The reply should contain all the data below, repeated exactly, and none of the images.

(DATA UNDER STUDY begins)

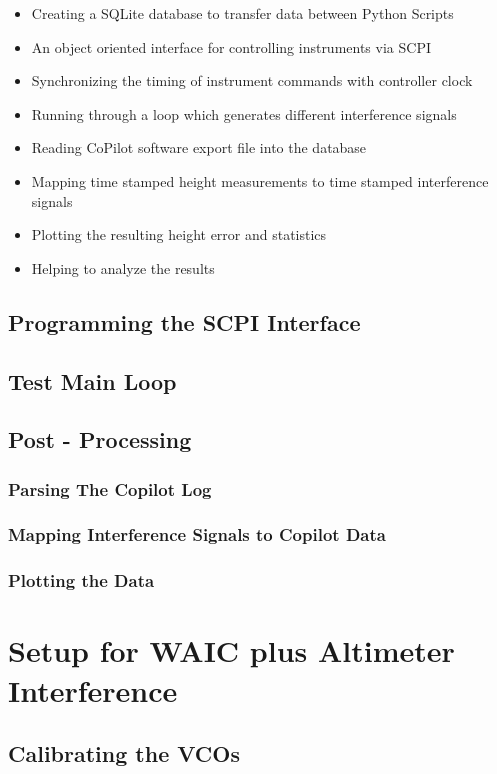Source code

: \begin{itemize}
\item Creating a SQLite database to transfer data between Python Scripts
\item An object oriented interface for controlling instruments via SCPI
\item Synchronizing the timing of instrument commands with controller clock
\item Running through a loop which generates different interference signals
\item Reading CoPilot software export file into the database
\item Mapping time stamped height measurements to time stamped interference signals
\item Plotting the resulting height error and statistics 
\item Helping to analyze the results
\end{itemize}


\subsection{Programming the SCPI Interface}
\subsection{Test Main Loop}
\subsection{Post - Processing}
\subsubsection{Parsing The Copilot Log}
\subsubsection{Mapping Interference Signals to Copilot Data}
\subsubsection{Plotting the Data}

\section{Setup for WAIC plus Altimeter Interference}

\subsection{Calibrating the VCOs}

(DATA UNDER STUDY ends)

SOLUTION TO THIS PROBLEM:
Source code

: \begin{itemize}
\item Creating a SQLite database to transfer data between Python Scripts
\item An object oriented interface for controlling instruments via SCPI
\item Synchronizing the timing of instrument commands with controller clock
\item Running through a loop which generates different interference signals
\item Reading CoPilot software export file into the database
\item Mapping time stamped height measurements to time stamped interference signals
\item Plotting the resulting height error and statistics 
\item Helping to analyze the results
\end{itemize}


\subsection{Programming the SCPI Interface}
\subsection{Test Main Loop}
\subsection{Post - Processing}
\subsubsection{Parsing The Copilot Log}
\subsubsection{Mapping Interference Signals to Copilot Data}
\subsubsection{Plotting the Data}

\section{Setup for WAIC plus Altimeter Interference}

\subsection{Calibrating the VCOs}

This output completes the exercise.